Nella situazione attuale, in mancanza di interventi, le aree di margine sembrerebbero ribadire la loro natura di non luogo, e confermarne anche dal punto di vista percettivo la precarietà degli usi. È, infatti, proprio la precarietà di uso di queste aree, che costituisce l’essenza della rendita fondiaria distorta che, non a caso, è detta rendita di attesa.
La campagna a Roma, per storia e natura, ha partecipato e partecipa, comunque, significativamente alla costruzione del sistema ambientale, alle infrastrutture verdi, alla struttura della città. Ne consegue che anche gli esiti dello sviluppo edilizio disordinato, possono essere visti al positivo e ricondotti con attenzione, attraverso opportune strategie di recupero e rigenerazione, alle forme della città diffusa, in cui è possibile sperimentare un nuovo progetto di “paesaggio identitario” dei singoli territori, condiviso con le comunità locali, che di questo paesaggio sono gli attori.

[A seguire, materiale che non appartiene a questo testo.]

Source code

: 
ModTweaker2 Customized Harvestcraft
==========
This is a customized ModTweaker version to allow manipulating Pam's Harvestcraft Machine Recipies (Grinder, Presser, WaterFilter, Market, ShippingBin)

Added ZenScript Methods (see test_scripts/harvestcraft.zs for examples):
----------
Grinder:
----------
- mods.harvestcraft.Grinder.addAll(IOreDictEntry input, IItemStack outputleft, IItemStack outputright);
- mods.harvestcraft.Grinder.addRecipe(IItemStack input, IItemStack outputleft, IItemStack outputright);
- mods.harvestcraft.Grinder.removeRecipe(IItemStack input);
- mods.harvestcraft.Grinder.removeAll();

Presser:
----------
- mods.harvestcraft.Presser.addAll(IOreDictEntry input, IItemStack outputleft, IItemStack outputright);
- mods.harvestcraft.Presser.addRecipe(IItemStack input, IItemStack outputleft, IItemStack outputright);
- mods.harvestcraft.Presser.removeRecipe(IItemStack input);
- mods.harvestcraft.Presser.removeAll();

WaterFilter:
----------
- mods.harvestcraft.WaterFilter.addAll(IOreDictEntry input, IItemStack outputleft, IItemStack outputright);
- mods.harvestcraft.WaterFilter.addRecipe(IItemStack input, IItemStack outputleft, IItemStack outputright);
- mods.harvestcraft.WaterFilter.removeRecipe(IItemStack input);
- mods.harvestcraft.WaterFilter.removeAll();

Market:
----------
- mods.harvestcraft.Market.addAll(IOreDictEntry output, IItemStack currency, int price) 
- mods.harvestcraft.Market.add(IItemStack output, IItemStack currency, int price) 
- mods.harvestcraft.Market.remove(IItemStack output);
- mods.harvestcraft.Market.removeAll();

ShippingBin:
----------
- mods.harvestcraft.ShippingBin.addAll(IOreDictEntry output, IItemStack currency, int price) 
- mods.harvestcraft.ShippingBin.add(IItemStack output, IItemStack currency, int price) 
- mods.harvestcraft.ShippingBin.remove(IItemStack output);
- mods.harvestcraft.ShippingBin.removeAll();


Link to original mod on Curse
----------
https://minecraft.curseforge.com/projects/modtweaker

Nelle aree di margine piu’ degradate e in interi quartieri critici delle cosidette “periferie”, basta guardarsi intorno con attenzione e, accanto ad edifici residenziali densamente abitati, ad insediamenti abusivi, a quartieri di hausing sociale, ad infrastrutture di trasporto incomplete, a strutture di servizi più o meno definite o in attesa di completamento, si possono scoprire elementi morfologici, frammenti di boschi, campi agricoli, piccole coltivazioni, pascoli, zone di natura spontanea superstite o rigenerata, preesistenze . Questi elementi mantengono, o costituiscono essi stessi. segni significativi della storia degli insediamenti, antichi o meno antichi, della storia delle collettività attualmente insediate.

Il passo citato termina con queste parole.